> _Exercise instructions_:
Line filter on the word "uses": copy each matching line from the entries.

> _Data for review_:
┌────────
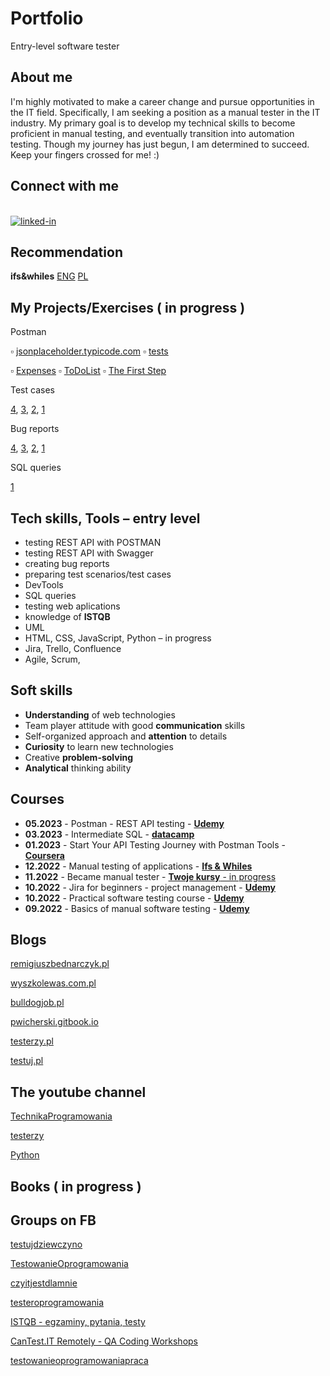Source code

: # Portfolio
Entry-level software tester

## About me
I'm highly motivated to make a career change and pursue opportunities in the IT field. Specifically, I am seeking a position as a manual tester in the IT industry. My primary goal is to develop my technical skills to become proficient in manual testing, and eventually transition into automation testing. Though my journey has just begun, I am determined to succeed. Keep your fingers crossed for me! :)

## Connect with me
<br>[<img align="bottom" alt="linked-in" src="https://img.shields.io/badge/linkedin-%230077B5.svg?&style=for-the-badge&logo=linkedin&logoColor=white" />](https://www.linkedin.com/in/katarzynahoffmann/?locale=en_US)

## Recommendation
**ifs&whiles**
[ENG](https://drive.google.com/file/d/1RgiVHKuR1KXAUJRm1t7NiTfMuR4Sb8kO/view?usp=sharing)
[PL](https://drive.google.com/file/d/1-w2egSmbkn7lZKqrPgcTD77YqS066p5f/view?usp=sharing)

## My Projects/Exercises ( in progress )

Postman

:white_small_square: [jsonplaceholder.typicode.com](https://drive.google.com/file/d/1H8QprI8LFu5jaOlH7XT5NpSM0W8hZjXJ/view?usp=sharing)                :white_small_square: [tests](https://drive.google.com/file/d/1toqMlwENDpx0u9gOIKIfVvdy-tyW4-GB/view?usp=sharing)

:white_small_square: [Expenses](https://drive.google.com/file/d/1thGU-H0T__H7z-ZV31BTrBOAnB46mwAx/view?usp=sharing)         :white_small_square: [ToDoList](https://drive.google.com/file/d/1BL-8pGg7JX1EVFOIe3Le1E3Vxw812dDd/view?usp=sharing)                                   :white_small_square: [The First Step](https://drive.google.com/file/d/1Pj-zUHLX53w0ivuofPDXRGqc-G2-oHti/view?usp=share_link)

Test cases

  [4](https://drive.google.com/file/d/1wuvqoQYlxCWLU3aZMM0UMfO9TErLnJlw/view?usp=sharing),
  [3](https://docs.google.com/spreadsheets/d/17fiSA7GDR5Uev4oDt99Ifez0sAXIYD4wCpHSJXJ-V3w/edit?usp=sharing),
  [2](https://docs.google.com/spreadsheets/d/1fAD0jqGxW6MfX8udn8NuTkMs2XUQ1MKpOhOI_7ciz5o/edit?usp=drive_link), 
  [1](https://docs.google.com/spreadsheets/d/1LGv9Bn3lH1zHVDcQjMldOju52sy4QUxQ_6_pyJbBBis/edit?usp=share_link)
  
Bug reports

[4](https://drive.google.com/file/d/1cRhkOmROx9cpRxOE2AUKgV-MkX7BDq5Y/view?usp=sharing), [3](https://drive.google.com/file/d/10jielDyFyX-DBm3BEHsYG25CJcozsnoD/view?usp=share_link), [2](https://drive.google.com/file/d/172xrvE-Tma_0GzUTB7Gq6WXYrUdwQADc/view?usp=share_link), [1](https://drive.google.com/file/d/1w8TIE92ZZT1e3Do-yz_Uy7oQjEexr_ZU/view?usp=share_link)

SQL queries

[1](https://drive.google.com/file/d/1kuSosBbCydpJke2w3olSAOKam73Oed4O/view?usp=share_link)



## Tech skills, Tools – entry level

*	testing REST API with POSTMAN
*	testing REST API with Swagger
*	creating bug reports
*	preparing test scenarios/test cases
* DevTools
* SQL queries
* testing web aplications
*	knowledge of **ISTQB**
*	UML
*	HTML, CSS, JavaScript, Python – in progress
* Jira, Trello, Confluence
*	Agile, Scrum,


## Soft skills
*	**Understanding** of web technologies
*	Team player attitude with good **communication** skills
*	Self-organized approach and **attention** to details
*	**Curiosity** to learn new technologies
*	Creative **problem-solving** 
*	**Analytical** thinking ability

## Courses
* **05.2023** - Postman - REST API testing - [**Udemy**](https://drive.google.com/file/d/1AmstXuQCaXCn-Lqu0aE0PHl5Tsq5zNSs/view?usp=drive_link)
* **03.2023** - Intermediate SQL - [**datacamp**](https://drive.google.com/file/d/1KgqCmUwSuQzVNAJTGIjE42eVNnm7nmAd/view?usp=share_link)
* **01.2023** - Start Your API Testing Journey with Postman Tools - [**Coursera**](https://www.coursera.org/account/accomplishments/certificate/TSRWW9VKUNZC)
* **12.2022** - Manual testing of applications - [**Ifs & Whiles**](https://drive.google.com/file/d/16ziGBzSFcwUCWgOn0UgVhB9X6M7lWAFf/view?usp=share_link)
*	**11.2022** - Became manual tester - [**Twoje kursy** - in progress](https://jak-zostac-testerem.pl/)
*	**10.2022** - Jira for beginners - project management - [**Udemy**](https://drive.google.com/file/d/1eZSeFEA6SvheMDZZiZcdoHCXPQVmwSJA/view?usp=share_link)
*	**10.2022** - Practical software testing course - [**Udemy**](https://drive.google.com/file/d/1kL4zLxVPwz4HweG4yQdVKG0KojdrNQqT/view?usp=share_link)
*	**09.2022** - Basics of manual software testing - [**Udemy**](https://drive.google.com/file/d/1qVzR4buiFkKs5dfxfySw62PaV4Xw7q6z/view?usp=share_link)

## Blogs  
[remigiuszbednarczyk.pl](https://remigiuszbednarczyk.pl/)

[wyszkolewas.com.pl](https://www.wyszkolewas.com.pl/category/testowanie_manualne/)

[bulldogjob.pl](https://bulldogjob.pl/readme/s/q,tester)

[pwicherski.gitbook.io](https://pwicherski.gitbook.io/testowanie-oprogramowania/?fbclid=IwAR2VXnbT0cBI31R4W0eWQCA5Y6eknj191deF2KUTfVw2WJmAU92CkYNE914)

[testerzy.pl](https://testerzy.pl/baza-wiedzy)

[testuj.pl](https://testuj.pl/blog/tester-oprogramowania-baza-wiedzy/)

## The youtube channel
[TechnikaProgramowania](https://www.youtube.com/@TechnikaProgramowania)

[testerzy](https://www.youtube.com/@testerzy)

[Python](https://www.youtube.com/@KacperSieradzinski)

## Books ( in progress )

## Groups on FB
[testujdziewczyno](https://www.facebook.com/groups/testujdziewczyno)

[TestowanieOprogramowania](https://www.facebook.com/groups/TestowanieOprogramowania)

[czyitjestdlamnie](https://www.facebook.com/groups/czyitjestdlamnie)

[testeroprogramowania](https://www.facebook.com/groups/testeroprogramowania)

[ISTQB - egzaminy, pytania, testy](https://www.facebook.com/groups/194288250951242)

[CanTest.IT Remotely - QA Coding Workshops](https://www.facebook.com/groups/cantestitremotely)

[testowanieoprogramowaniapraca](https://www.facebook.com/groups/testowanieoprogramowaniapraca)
└────────
┌────────
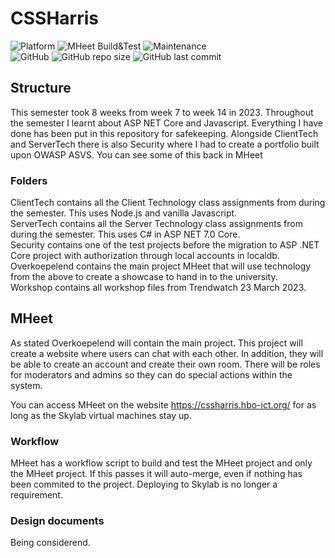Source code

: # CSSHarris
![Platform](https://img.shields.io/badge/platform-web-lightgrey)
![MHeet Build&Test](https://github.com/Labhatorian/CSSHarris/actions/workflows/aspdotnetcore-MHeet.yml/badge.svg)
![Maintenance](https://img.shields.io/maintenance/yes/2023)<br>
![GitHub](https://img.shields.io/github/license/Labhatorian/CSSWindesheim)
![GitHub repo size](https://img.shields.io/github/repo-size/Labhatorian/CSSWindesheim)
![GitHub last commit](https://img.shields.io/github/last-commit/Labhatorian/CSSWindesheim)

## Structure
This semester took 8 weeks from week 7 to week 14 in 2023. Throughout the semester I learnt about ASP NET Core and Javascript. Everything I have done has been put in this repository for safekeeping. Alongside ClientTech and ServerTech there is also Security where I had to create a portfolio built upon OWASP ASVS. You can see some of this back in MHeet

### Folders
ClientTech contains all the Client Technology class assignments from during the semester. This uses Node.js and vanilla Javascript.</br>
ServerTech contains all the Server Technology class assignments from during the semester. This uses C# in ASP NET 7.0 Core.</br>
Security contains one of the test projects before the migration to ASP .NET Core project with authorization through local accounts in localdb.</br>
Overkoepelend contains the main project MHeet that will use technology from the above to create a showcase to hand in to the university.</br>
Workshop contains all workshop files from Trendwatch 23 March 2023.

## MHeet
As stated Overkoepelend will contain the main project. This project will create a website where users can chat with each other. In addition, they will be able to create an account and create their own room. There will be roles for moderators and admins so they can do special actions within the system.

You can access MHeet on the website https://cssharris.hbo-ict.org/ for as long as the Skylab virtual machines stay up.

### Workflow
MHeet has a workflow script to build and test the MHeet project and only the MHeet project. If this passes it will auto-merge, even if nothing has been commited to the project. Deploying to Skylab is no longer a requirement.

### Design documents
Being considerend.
└────────
> _Response area_:
ClientTech contains all the Client Technology class assignments from during the semester. This uses Node.js and vanilla Javascript.</br>
ServerTech contains all the Server Technology class assignments from during the semester. This uses C# in ASP NET 7.0 Core.</br>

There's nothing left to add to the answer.